About this template
The Royal Navy template is a professional cover letter in Cormorant with a royal-navy header field, gold thin rule and a centred crest above the name. Generous justified body — the codes of an admiralty letter rather than a corporate brief. Compatible with ATS in defence and naval engineering (Workday at BAE Systems, Lockheed Martin, Raytheon, Thales, Northrop Grumman; in-house portals at the Royal Navy, the US Navy, the Australian Defence Force).
Who is it for?
It suits candidates in defence, naval engineering, public administration, ceremonial protocol roles and royal household services. Officers (Royal Naval College Dartmouth, US Naval Academy Annapolis, École Navale), protocol chiefs (the White House Office of Protocol, Buckingham Palace, the Quai d'Orsay), defence civil servants, naval architects who want a letter that already feels signed in front of a flag. Also covers exits from military service to defence-industry private-sector roles.
How to use it
The crest above the name stays sober — no official heraldry (reserved for institutions), just a discreet personal emblem or none. The gold rule (Pantone 871 C) separates band and body. For a defence-industry application (BAE, Lockheed, Thales), state rank (Captain RN, Commander, Lieutenant Commander), commands held (executive officer, commanding officer), vessels served (Astute-class SSN, Type 45 destroyer, Arleigh Burke-class, Charles de Gaulle), and operational theatres (Persian Gulf, Eastern Mediterranean, North Atlantic). For protocol, cite the offices held (ministerial cabinet, presidential office, foreign affairs).
Frequently asked questions
Should I state my security clearance?
Yes in paragraph 1 or 2: clearance level (Confidential, Secret, Top Secret, TS/SCI, NATO Cosmic Top Secret), date of last review, and nature of compartments (COMINT, HUMINT, SIGINT) if relevant to the role. This information is expected by defence recruiters — without it, the application will not be processed.
Is it suitable for a merchant marine application?

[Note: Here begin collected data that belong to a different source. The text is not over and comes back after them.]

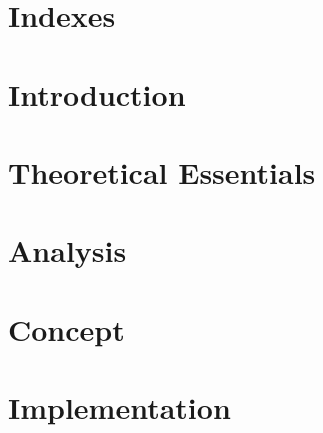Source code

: \documentclass[13pt,pdftex,a4paper]{scrreprt}
\begin{document}


\renewcommand\chaptername{}
\renewcommand\thechapter{}

\pagestyle{plain}
\newpage

%

%

\newpage




\tableofcontents

\pagestyle{fancyStyle}

\chapter*{Indexes}


\listoffigures
\listoftables
\lstlistoflistings

\newpage
\renewcommand\chaptername{Chapter}
\renewcommand\thechapter{\arabic{chapter}}


\chapter{Introduction}


\chapter{Theoretical Essentials}


\chapter{Analysis}


\chapter{Concept}


\chapter{Implementation}

\end{document}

Prefer letter-midnight-blue which carries a less military maritime register. The Royal Navy model is coded military navy + defence + state protocol. For commercial maritime (ship master, port operations, marine pilotage), the midnight blue signals the patience of the profession without the military side.
Is the crest mandatory?
No, often best omitted. For civilian applications in private-sector defence, the crest may seem ostentatious. For internal applications to the Royal Navy or US Navy, the service emblem (anchor, star) stays discreet and acceptable. Adapt by recipient — search committees in defence read every cue.